EXERCISE:
For these records, count the lines containing the word "Please" and respond with the number alone.

TASK INPUT:
━━━━━━━━━━━━━━━━
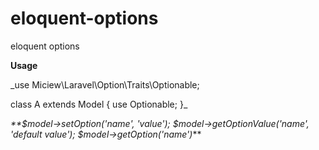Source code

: # eloquent-options
eloquent options

**Usage**

_use Miciew\Laravel\Option\Traits\Optionable;

class A extends Model
{
    use Optionable;
}_

_**$model->setOption('name', 'value');
$model->getOptionValue('name', 'default value');
$model->getOption('name')_**
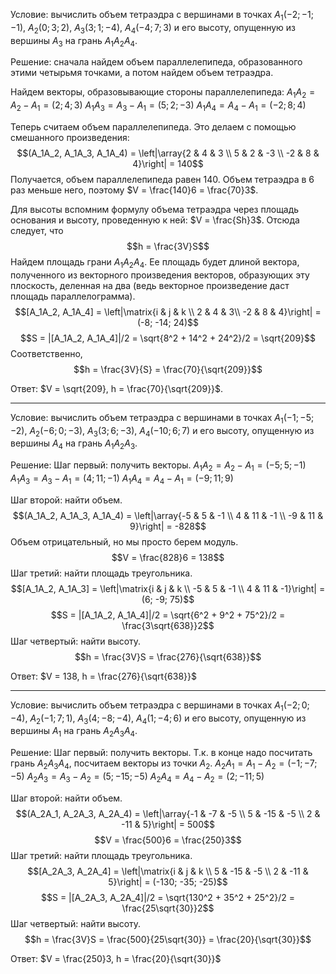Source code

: Условие: вычислить объем тетраэдра с вершинами в точках $A_1(-2;-1;-1)$, $A_2(0;3;2)$, $A_3(3;1;-4)$, $A_4(-4;7;3)$ и его высоту, опущенную из вершины $A_3$ на грань $A_1 A_2 A_4$.

Решение: сначала найдем объем параллелепипеда, образованного этими четырьмя точками, а потом найдем объем тетраэдра.

Найдем векторы, образовывающие стороны параллелепипеда:
$A_1A_2 = A_2 - A_1 = (2;4;3)$
$A_1A_3 = A_3 - A_1 = (5;2;-3)$
$A_1A_4 = A_4 - A_1 = (-2;8;4)$

Теперь считаем объем параллелепипеда. Это делаем с помощью смешанного произведения:
$$(A_1A_2, A_1A_3, A_1A_4) = \left|\array{2 & 4 & 3 \\ 5 & 2 & -3 \\ -2 & 8 & 4}\right| = 140$$
Получается, объем параллелепипеда равен $140$. Объем тетраэдра в $6$ раз меньше него, поэтому $V = \frac{140}6 = \frac{70}3$.

Для высоты вспомним формулу объема тетраэдра через площадь основания и высоту, проведенную к ней: $V = \frac{Sh}3$. Отсюда следует, что
$$h = \frac{3V}S$$
Найдем площадь грани $A_1A_2A_4$. Ее площадь будет длиной вектора, полученного из векторного произведения векторов, образующих эту плоскость, деленная на два (ведь векторное произведение даст площадь параллелограмма).
$$[A_1A_2, A_1A_4] = \left|\matrix{i & j & k \\ 2 & 4 & 3\\ -2 & 8 & 4}\right| = (-8; -14; 24)$$
$$S = |[A_1A_2, A_1A_4]|/2 = \sqrt{8^2 + 14^2 + 24^2}/2 = \sqrt{209}$$
Соответственно,
$$h = \frac{3V}{S} = \frac{70}{\sqrt{209}}$$

Ответ: $V = \sqrt{209}, h = \frac{70}{\sqrt{209}}$.

---
Условие: вычислить объем тетраэдра с вершинами в точках $A_1(-1;-5;-2)$, $A_2(-6;0;-3)$, $A_3(3;6;-3)$, $A_4(-10;6;7)$ и его высоту, опущенную из вершины $A_4$ на грань $A_1 A_2 A_3$.

Решение:
Шаг первый: получить векторы.
$A_1A_2 = A_2 - A_1 = (-5;5;-1)$
$A_1A_3 = A_3 - A_1 = (4;11;-1)$
$A_1A_4 = A_4 - A_1 = (-9;11;9)$

Шаг второй: найти объем.
$$(A_1A_2, A_1A_3, A_1A_4) = \left|\array{-5 & 5 & -1 \\ 4 & 11 & -1 \\ -9 & 11 & 9}\right| = -828$$
Объем отрицательный, но мы просто берем модуль.
$$V = \frac{828}6 = 138$$
Шаг третий: найти площадь треугольника.
$$[A_1A_2, A_1A_3] = \left|\matrix{i & j & k \\ -5 & 5 & -1 \\ 4 & 11 & -1}\right| = (6; -9; 75)$$
$$S = |[A_1A_2, A_1A_4]|/2 = \sqrt{6^2 + 9^2 + 75^2}/2 = \frac{3\sqrt{638}}2$$
Шаг четвертый: найти высоту.
$$h = \frac{3V}S = \frac{276}{\sqrt{638}}$$

Ответ: $V = 138, h = \frac{276}{\sqrt{638}}$

---
Условие: вычислить объем тетраэдра с вершинами в точках $A_1(-2;0;-4)$, $A_2(-1;7;1)$, $A_3(4;-8;-4)$, $A_4(1;-4;6)$ и его высоту, опущенную из вершины $A_1$ на грань $A_2 A_3 A_4$.

Решение:
Шаг первый: получить векторы. Т.к. в конце надо посчитать грань $A_2A_3A_4$, посчитаем векторы из точки $A_2$.
$A_2A_1 = A_1 - A_2 = (-1;-7;-5)$
$A_2A_3 = A_3 - A_2 = (5;-15;-5)$
$A_2A_4 = A_4 - A_2 = (2;-11;5)$

Шаг второй: найти объем.
$$(A_2A_1, A_2A_3, A_2A_4) = \left|\array{-1 & -7 & -5 \\ 5 & -15 & -5 \\ 2 & -11 & 5}\right| = 500$$
$$V = \frac{500}6 = \frac{250}3$$
Шаг третий: найти площадь треугольника.
$$[A_2A_3, A_2A_4] = \left|\matrix{i & j & k \\ 5 & -15 & -5 \\ 2 & -11 & 5}\right| = (-130; -35; -25)$$
$$S = |[A_2A_3, A_2A_4]|/2 = \sqrt{130^2 + 35^2 + 25^2}/2 = \frac{25\sqrt{30}}2$$
Шаг четвертый: найти высоту.
$$h = \frac{3V}S = \frac{500}{25\sqrt{30}} = \frac{20}{\sqrt{30}}$$

Ответ: $V = \frac{250}3, h = \frac{20}{\sqrt{30}}$
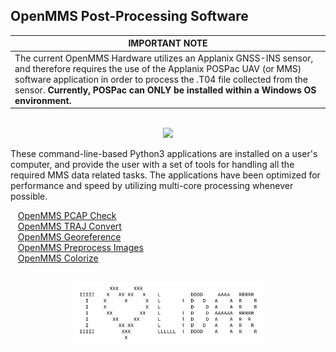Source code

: <h2>OpenMMS Post-Processing Software</h2>

| IMPORTANT NOTE | 
| ---------------|
| The current OpenMMS Hardware utilizes an Applanix GNSS-INS sensor, and therefore requires the use of the Applanix POSPac UAV (or MMS) software application in order to process the .T04 file collected from the sensor. **Currently, POSPac can ONLY be installed within a Windows OS environment.** |

<p align="center"><br>
<img src="../images/openmms_oss.jpg">
</p>

<p>These command-line-based Python3 applications are installed on a user's computer, and provide the user with a set of tools for handling all the required MMS data related tasks. The applications have been optimized for performance and speed by utilizing multi-core processing whenever possible.</p>

<p>&nbsp;&nbsp;&nbsp;<a href="./openmms_pcap_check.py">OpenMMS PCAP Check</a>
<br>&nbsp;&nbsp;&nbsp;<a href="./openmms_traj_convert.py">OpenMMS TRAJ Convert</a>
<br>&nbsp;&nbsp;&nbsp;<a href="./openmms_georeference.py">OpenMMS Georeference</a>
<br>&nbsp;&nbsp;&nbsp;<a href="./openmms_preprocess_images.py">OpenMMS Preprocess Images</a>
<br>&nbsp;&nbsp;&nbsp;<a href="./openmms_colorize.py">OpenMMS Colorize</a></p>

<p align="center"><br>
<img width="60%" src="../images/i_heart_lidar.png">
</p>
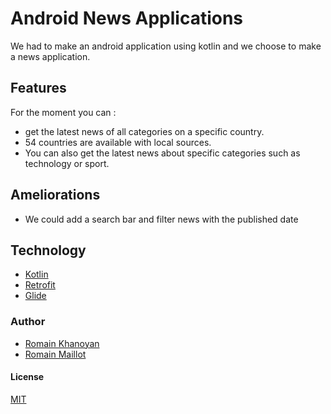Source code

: # Android News Applications

We had to make an android application using kotlin and we choose to make a news application.

## Features

For the moment you can : 
* get the latest news of all categories on a specific country.
* 54 countries are available with local sources. 
* You can also get the latest news about specific categories such as technology or sport.

## Ameliorations

* We could add a search bar and filter news with the published date

## Technology

* [Kotlin](https://kotlinlang.org/)
* [Retrofit](https://square.github.io/retrofit/)
* [Glide](https://github.com/bumptech/glide)

### Author
* [Romain Khanoyan](https://github.com/RomainKH)
* [Romain Maillot](https://github.com/RomainMaillot)

#### License
[MIT](https://choosealicense.com/licenses/mit/)
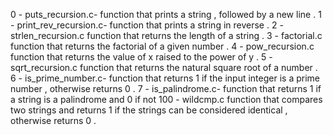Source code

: 0 - puts_recursion.c- function that prints a string , followed by a new line .
1 - print_rev_recursion.c- function that prints a string in reverse .
2 - strlen_recursion.c function that returns the length of a string .
3 - factorial.c function that returns the factorial of a given number .
4 - pow_recursion.c function that returns the value of x raised to the power of y .
5 - sqrt_recursion.c function that returns the natural square root of a number .
6 - is_prime_number.c- function that returns 1 if the input integer is a prime number , otherwise returns 0 .
7 - is_palindrome.c- function that returns 1 if a string is a palindrome and 0 if not
100 - wildcmp.c function that compares two strings and returns 1 if the strings can be considered identical , otherwise returns 0 .
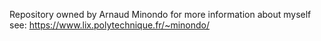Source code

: Repository owned by Arnaud Minondo for more information about myself see: https://www.lix.polytechnique.fr/~minondo/
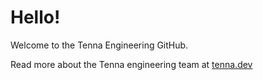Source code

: # Hello!

Welcome to the Tenna Engineering GitHub.

Read more about the Tenna engineering team at [tenna.dev](https://tenna.dev)
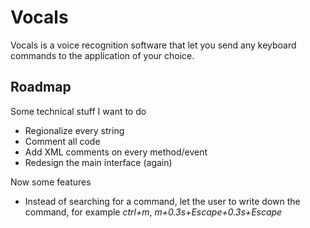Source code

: # Vocals

Vocals is a voice recognition software that let you send any keyboard commands to the application of your choice.

## Roadmap
Some technical stuff I want to do
- Regionalize every string
- Comment all code
- Add XML comments on every method/event
- Redesign the main interface (again)

Now some features
- Instead of searching for a command, let the user to write down the command, for example *ctrl+m*, *m+0.3s+Escape+0.3s+Escape*
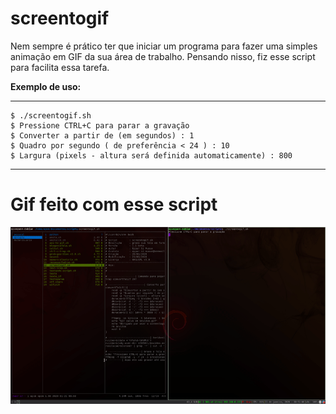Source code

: # screentogif
Nem sempre é prático ter que iniciar um programa para fazer uma simples animação em GIF da sua área de trabalho.
Pensando nisso, fiz esse script para facilita essa tarefa.

<b>Exemplo de uso:</b>

-------------------------------------------------------------------------
	$ ./screentogif.sh
	$ Pressione CTRL+C para parar a gravação
	$ Converter a partir de (em segundos) : 1
	$ Quadro por segundo ( de preferência < 24 ) : 10
	$ Largura (pixels - altura será definida automaticamente) : 800
-------------------------------------------------------------------------

# Gif feito com esse script
![screentogif](https://raw.githubusercontent.com/EppurSiMu0ve/screentogif/master/20200121-005106.avi.gif)
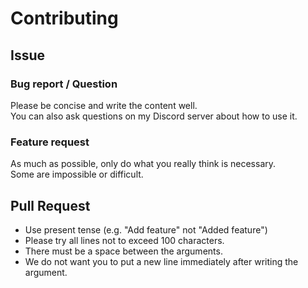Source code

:# Contributing

## Issue
### Bug report / Question
Please be concise and write the content well.  
You can also ask questions on my Discord server about how to use it.  
### Feature request
As much as possible, only do what you really think is necessary.  
Some are impossible or difficult.

## Pull Request
* Use present tense (e.g. "Add feature" not "Added feature")
* Please try all lines not to exceed 100 characters.
* There must be a space between the arguments.
* We do not want you to put a new line immediately after writing the argument.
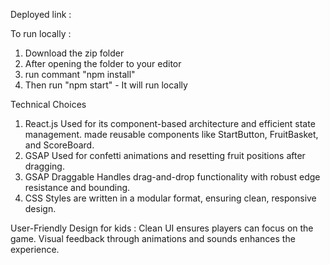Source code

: Deployed link : 

To run locally :
1. Download the zip folder
2. After opening the folder to your editor
3. run commant "npm install"
4. Then run "npm start" - It will run locally

Technical Choices
1. React.js
Used for its component-based architecture and efficient state management.
made reusable components like StartButton, FruitBasket, and ScoreBoard.
3. GSAP
Used for confetti animations and resetting fruit positions after dragging.
4. GSAP Draggable
Handles drag-and-drop functionality with robust edge resistance and bounding.
5. CSS
Styles are written in a modular format, ensuring clean, responsive design.

User-Friendly Design for kids :
Clean UI ensures players can focus on the game.
Visual feedback through animations and sounds enhances the experience.
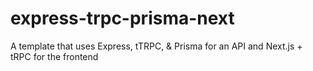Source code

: # express-trpc-prisma-next

A template that uses Express, tTRPC, & Prisma for an API and Next.js + tRPC for the frontend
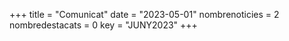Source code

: +++
title             = "Comunicat"
date	 	  	  = "2023-05-01"
nombrenoticies    = 2
nombredestacats   = 0
key 		  	  = "JUNY2023"
+++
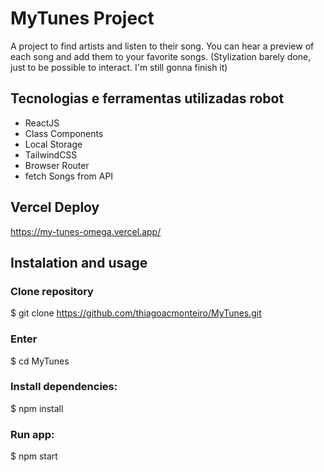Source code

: # MyTunes Project

A project to find artists and listen to their song. You can hear a preview of each song and add them to your favorite songs.
(Stylization barely done, just to be possible to interact. I'm still gonna finish it)

## Tecnologias e ferramentas utilizadas robot
- ReactJS
- Class Components
- Local Storage
- TailwindCSS
- Browser Router
- fetch Songs from API

## Vercel Deploy
https://my-tunes-omega.vercel.app/

## Instalation and usage

### Clone repository
$ git clone https://github.com/thiagoacmonteiro/MyTunes.git

### Enter
$ cd MyTunes

### Install dependencies:
$ npm install

### Run app:
$ npm start

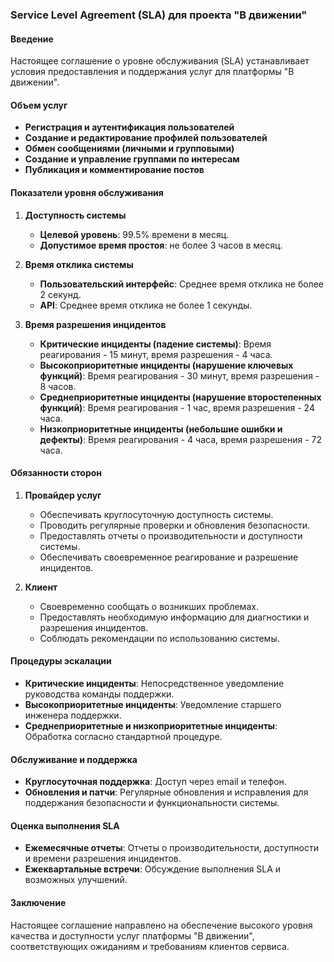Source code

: ### Service Level Agreement (SLA) для проекта "В движении"

#### Введение
Настоящее соглашение о уровне обслуживания (SLA) устанавливает условия предоставления и поддержания услуг для платформы "В движении".

#### Объем услуг
- **Регистрация и аутентификация пользователей**
- **Создание и редактирование профилей пользователей**
- **Обмен сообщениями (личными и групповыми)**
- **Создание и управление группами по интересам**
- **Публикация и комментирование постов**

#### Показатели уровня обслуживания

1. **Доступность системы**
   - **Целевой уровень**: 99.5% времени в месяц.
   - **Допустимое время простоя**: не более 3 часов в месяц.

2. **Время отклика системы**
   - **Пользовательский интерфейс**: Среднее время отклика не более 2 секунд.
   - **API**: Среднее время отклика не более 1 секунды.

3. **Время разрешения инцидентов**
   - **Критические инциденты (падение системы)**: Время реагирования - 15 минут, время разрешения - 4 часа.
   - **Высокоприоритетные инциденты (нарушение ключевых функций)**: Время реагирования - 30 минут, время разрешения - 8 часов.
   - **Среднеприоритетные инциденты (нарушение второстепенных функций)**: Время реагирования - 1 час, время разрешения - 24 часа.
   - **Низкоприоритетные инциденты (небольшие ошибки и дефекты)**: Время реагирования - 4 часа, время разрешения - 72 часа.

#### Обязанности сторон

1. **Провайдер услуг**
   - Обеспечивать круглосуточную доступность системы.
   - Проводить регулярные проверки и обновления безопасности.
   - Предоставлять отчеты о производительности и доступности системы.
   - Обеспечивать своевременное реагирование и разрешение инцидентов.

2. **Клиент**
   - Своевременно сообщать о возникших проблемах.
   - Предоставлять необходимую информацию для диагностики и разрешения инцидентов.
   - Соблюдать рекомендации по использованию системы.

#### Процедуры эскалации
- **Критические инциденты**: Непосредственное уведомление руководства команды поддержки.
- **Высокоприоритетные инциденты**: Уведомление старшего инженера поддержки.
- **Среднеприоритетные и низкоприоритетные инциденты**: Обработка согласно стандартной процедуре.

#### Обслуживание и поддержка
- **Круглосуточная поддержка**: Доступ через email и телефон.
- **Обновления и патчи**: Регулярные обновления и исправления для поддержания безопасности и функциональности системы.

#### Оценка выполнения SLA
- **Ежемесячные отчеты**: Отчеты о производительности, доступности и времени разрешения инцидентов.
- **Ежеквартальные встречи**: Обсуждение выполнения SLA и возможных улучшений.

#### Заключение
Настоящее соглашение направлено на обеспечение высокого уровня качества и доступности услуг платформы "В движении", соответствующих ожиданиям и требованиям клиентов сервиса.
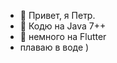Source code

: - 👋 Привет, я Петр.
- 👀 Кодю на Java 7++
- 🌱 немного на Flutter 
- плаваю в воде )

<!---
gpm80/gpm80 is a ✨ special ✨ repository because its `README.md` (this file) appears on your GitHub profile.
You can click the Preview link to take a look at your changes.
--->
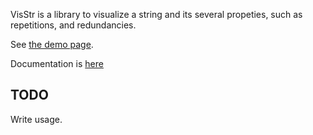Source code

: VisStr is a library to visualize a string and its several propeties, such as repetitions, and redundancies.

See [the demo page](https://kg86.github.io/visstr/dist/vis_str.html).

Documentation is [here](https://kg86.github.io/visstr/docs/index.html)

## TODO

Write usage.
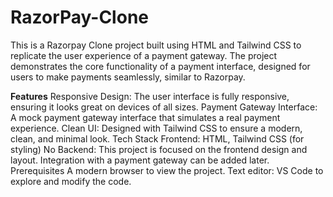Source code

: # RazorPay-Clone

This is a Razorpay Clone project built using HTML and Tailwind CSS to replicate the user experience of a payment gateway. The project demonstrates the core functionality of a payment interface, designed for users to make payments seamlessly, similar to Razorpay.

**Features**
Responsive Design: The user interface is fully responsive, ensuring it looks great on devices of all sizes.
Payment Gateway Interface: A mock payment gateway interface that simulates a real payment experience.
Clean UI: Designed with Tailwind CSS to ensure a modern, clean, and minimal look.
Tech Stack
Frontend: HTML, Tailwind CSS (for styling)
No Backend: This project is focused on the frontend design and layout. Integration with a payment gateway can be added later.
Prerequisites
A modern browser to view the project.
Text editor: VS Code to explore and modify the code.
━━━━━━━━━━━━━━━━
SOLUTION BELOW:
2